The financial institutions (FI’s) covered by the standard include custodial institutions, depository institutions, investment entities and specified insurance companies, unless they present a low risk of being used for evading tax and are excluded from reporting. The financial information to be reported with respect to reportable accounts includes interest, dividends, account balance, income from certain insurance products, sales proceeds from financial assets and other income generated with respect to assets held in the account or payments made with respect to the account. Reportable accounts include accounts held by individuals and entities (which includes trusts and foundations), and the standard includes a requirement to look through passive entities to report on the relevant controlling persons.

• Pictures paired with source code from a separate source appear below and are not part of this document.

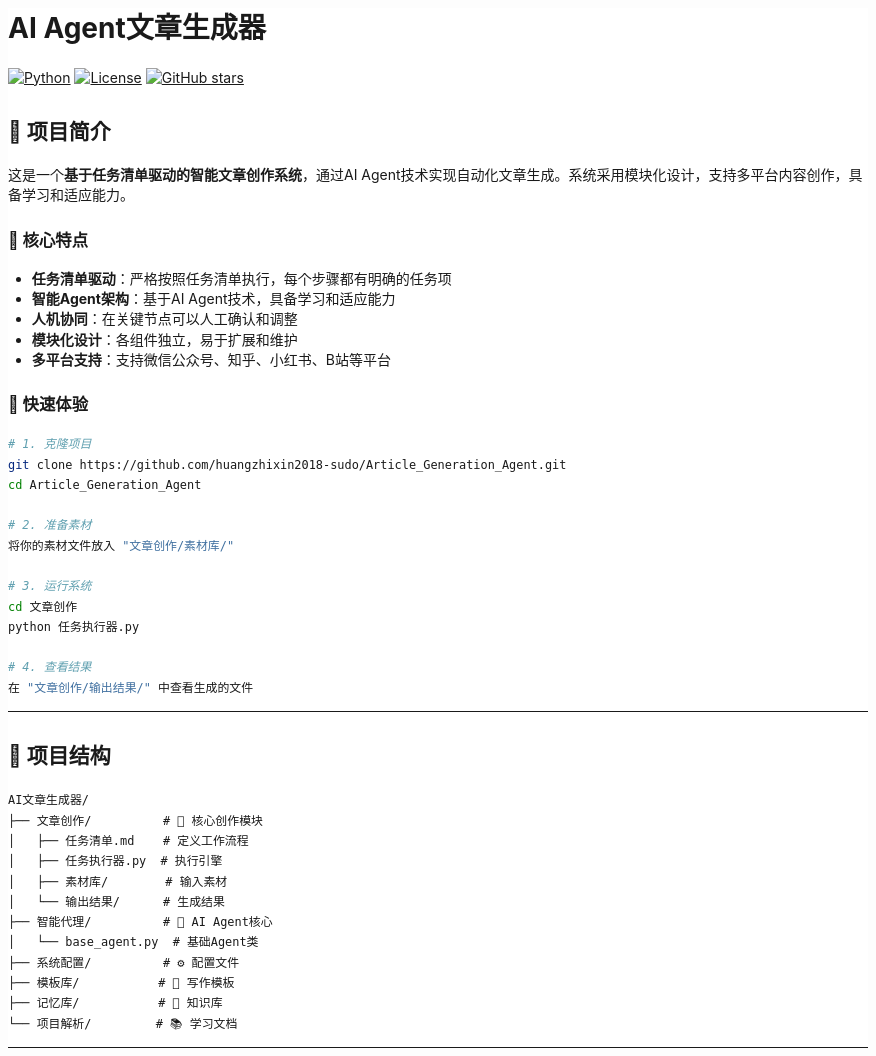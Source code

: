 # AI Agent文章生成器

[![Python](https://img.shields.io/badge/Python-3.8+-blue.svg)](https://www.python.org/)
[![License](https://img.shields.io/badge/License-MIT-green.svg)](LICENSE)
[![GitHub stars](https://img.shields.io/github/stars/huangzhixin2018-sudo/Article_Generation_Agent.svg)](https://github.com/huangzhixin2018-sudo/Article_Generation_Agent/stargazers)

## 🎯 项目简介

这是一个**基于任务清单驱动的智能文章创作系统**，通过AI Agent技术实现自动化文章生成。系统采用模块化设计，支持多平台内容创作，具备学习和适应能力。

### 🌟 核心特点

- **任务清单驱动**：严格按照任务清单执行，每个步骤都有明确的任务项
- **智能Agent架构**：基于AI Agent技术，具备学习和适应能力
- **人机协同**：在关键节点可以人工确认和调整
- **模块化设计**：各组件独立，易于扩展和维护
- **多平台支持**：支持微信公众号、知乎、小红书、B站等平台

### 🚀 快速体验

```bash
# 1. 克隆项目
git clone https://github.com/huangzhixin2018-sudo/Article_Generation_Agent.git
cd Article_Generation_Agent

# 2. 准备素材
将你的素材文件放入 "文章创作/素材库/"

# 3. 运行系统
cd 文章创作
python 任务执行器.py

# 4. 查看结果
在 "文章创作/输出结果/" 中查看生成的文件
```

---

## 📁 项目结构

```
AI文章生成器/
├── 文章创作/          # 🎯 核心创作模块
│   ├── 任务清单.md    # 定义工作流程
│   ├── 任务执行器.py  # 执行引擎
│   ├── 素材库/        # 输入素材
│   └── 输出结果/      # 生成结果
├── 智能代理/          # 🤖 AI Agent核心
│   └── base_agent.py  # 基础Agent类
├── 系统配置/          # ⚙️ 配置文件
├── 模板库/           # 📝 写作模板
├── 记忆库/           # 🧠 知识库
└── 项目解析/         # 📚 学习文档
```

---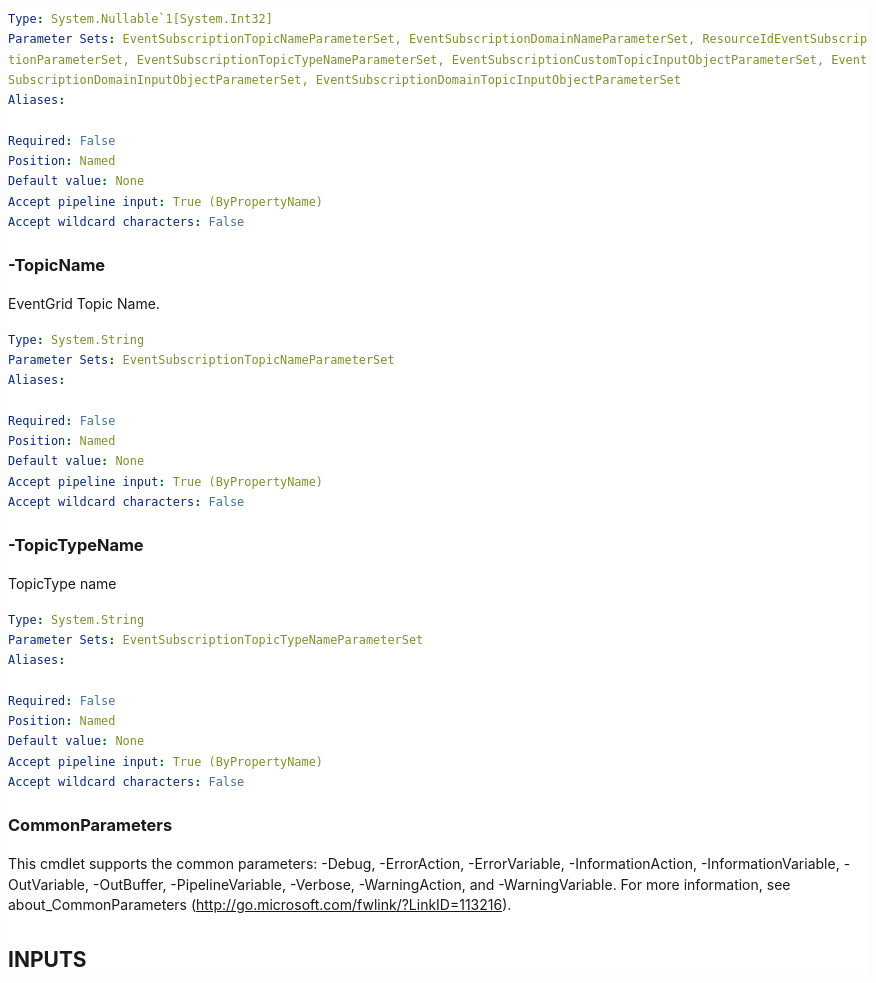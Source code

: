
 ```yaml
Type: System.Nullable`1[System.Int32]
Parameter Sets: EventSubscriptionTopicNameParameterSet, EventSubscriptionDomainNameParameterSet, ResourceIdEventSubscriptionParameterSet, EventSubscriptionTopicTypeNameParameterSet, EventSubscriptionCustomTopicInputObjectParameterSet, EventSubscriptionDomainInputObjectParameterSet, EventSubscriptionDomainTopicInputObjectParameterSet
Aliases:

Required: False
Position: Named
Default value: None
Accept pipeline input: True (ByPropertyName)
Accept wildcard characters: False
```

### -TopicName
EventGrid Topic Name.

```yaml
Type: System.String
Parameter Sets: EventSubscriptionTopicNameParameterSet
Aliases:

Required: False
Position: Named
Default value: None
Accept pipeline input: True (ByPropertyName)
Accept wildcard characters: False
```

### -TopicTypeName
TopicType name

```yaml
Type: System.String
Parameter Sets: EventSubscriptionTopicTypeNameParameterSet
Aliases:

Required: False
Position: Named
Default value: None
Accept pipeline input: True (ByPropertyName)
Accept wildcard characters: False
```

### CommonParameters
This cmdlet supports the common parameters: -Debug, -ErrorAction, -ErrorVariable, -InformationAction, -InformationVariable, -OutVariable, -OutBuffer, -PipelineVariable, -Verbose, -WarningAction, and -WarningVariable. For more information, see about_CommonParameters (http://go.microsoft.com/fwlink/?LinkID=113216).

## INPUTS
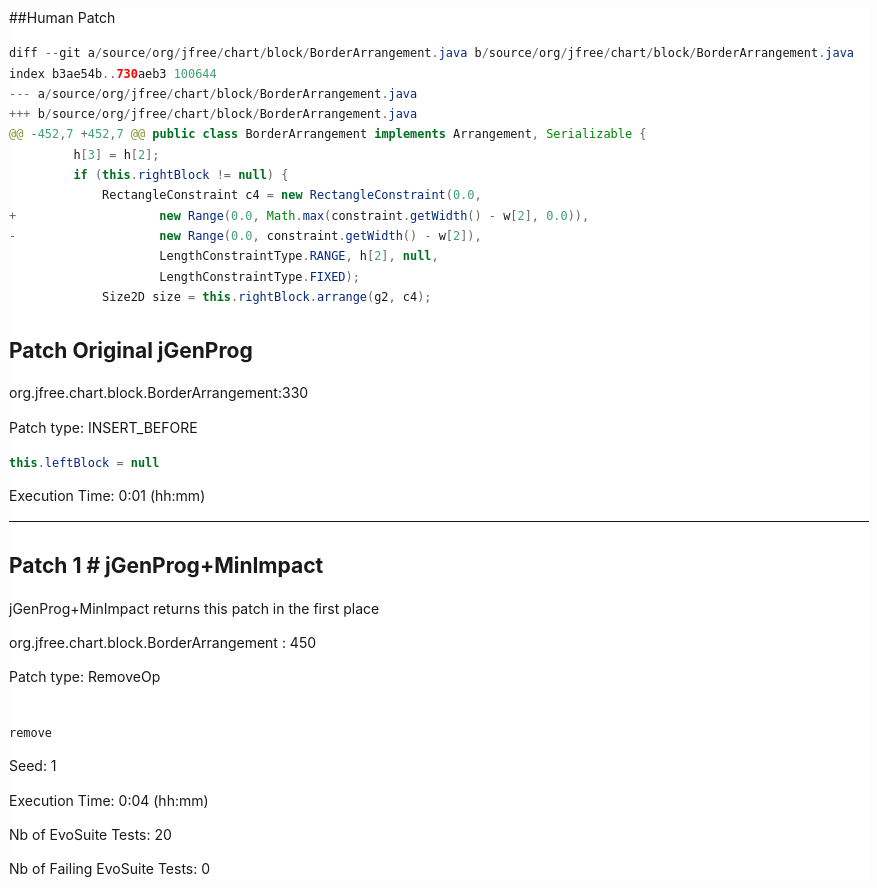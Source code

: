 
##Human Patch 

```Java
diff --git a/source/org/jfree/chart/block/BorderArrangement.java b/source/org/jfree/chart/block/BorderArrangement.java
index b3ae54b..730aeb3 100644
--- a/source/org/jfree/chart/block/BorderArrangement.java
+++ b/source/org/jfree/chart/block/BorderArrangement.java
@@ -452,7 +452,7 @@ public class BorderArrangement implements Arrangement, Serializable {
         h[3] = h[2];
         if (this.rightBlock != null) {
             RectangleConstraint c4 = new RectangleConstraint(0.0,
+                    new Range(0.0, Math.max(constraint.getWidth() - w[2], 0.0)),
-                    new Range(0.0, constraint.getWidth() - w[2]),
                     LengthConstraintType.RANGE, h[2], null,
                     LengthConstraintType.FIXED);
             Size2D size = this.rightBlock.arrange(g2, c4);
```


## Patch Original jGenProg 

org.jfree.chart.block.BorderArrangement:330 

Patch type: INSERT_BEFORE 
 
```Java
this.leftBlock = null
```

Execution Time: 0:01 (hh:mm)



--- 


## Patch 1 #  jGenProg+MinImpact 

jGenProg+MinImpact returns this patch in the first place

org.jfree.chart.block.BorderArrangement : 450

Patch type: RemoveOp

```Java

remove

```


Seed: 1

Execution Time: 0:04 (hh:mm) 

Nb of EvoSuite Tests: 20

Nb of Failing EvoSuite Tests: 0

The due diligence procedures to be performed by reporting financial institutions for the identification of reportable accounts are described in sections II through VII. They distinguish between individual accounts and entity accounts. They also make a distinction between pre-existing and new accounts, recognizing that it is more difficult and costly for financial institutions to obtain information from existing accountholders rather than requesting such information upon account pening.

For Pre-existing Individual Accounts FI’s are required to review accounts without application of any de minimis threshold. The rules distinguish between Higher and Lower Value Accounts. For Lower Value Accounts they provide for a permanent residence address test based on documentary evidence or the FI would need to determine the residence on the basis of an indicia search. A self-certification (and/or documentary evidence) would be needed in case of conflicting indicia, in the absence of which reporting would be done to all reportable jurisdictions for which indicia have been found. For Higher Value Accounts enhanced due diligence procedures apply, including a paper record search and an actual knowledge test by the relationship manager.

For New Individual Accounts the CRS contemplates self-certification (and the confirmation of its reasonableness) without de minimis threshold.

For Pre-existing Entity Accounts, FIs are required to determine:
a) whether the entity itself is a Reportable Person, which can generally be done on the basis of available information (AML/KYC procedures) and if not, a self-certification would be needed; and b) whether the entity is a passive NFE and, if so, the residency of controlling persons. For a number of account holders the active/passive assessment is rather straight forward and can be made on the basis of available information, for others this may require self-certification. Pre-existing Entity Accounts below 250,000 USD (or local currency equivalent) are not subject to review.

For New Entity Accounts, the same assessments need to be made as for Pre-existing Accounts. However, as it is easier to obtain self-certifications for new accounts, the 250,000 USD (or local currency equivalent) threshold does not apply.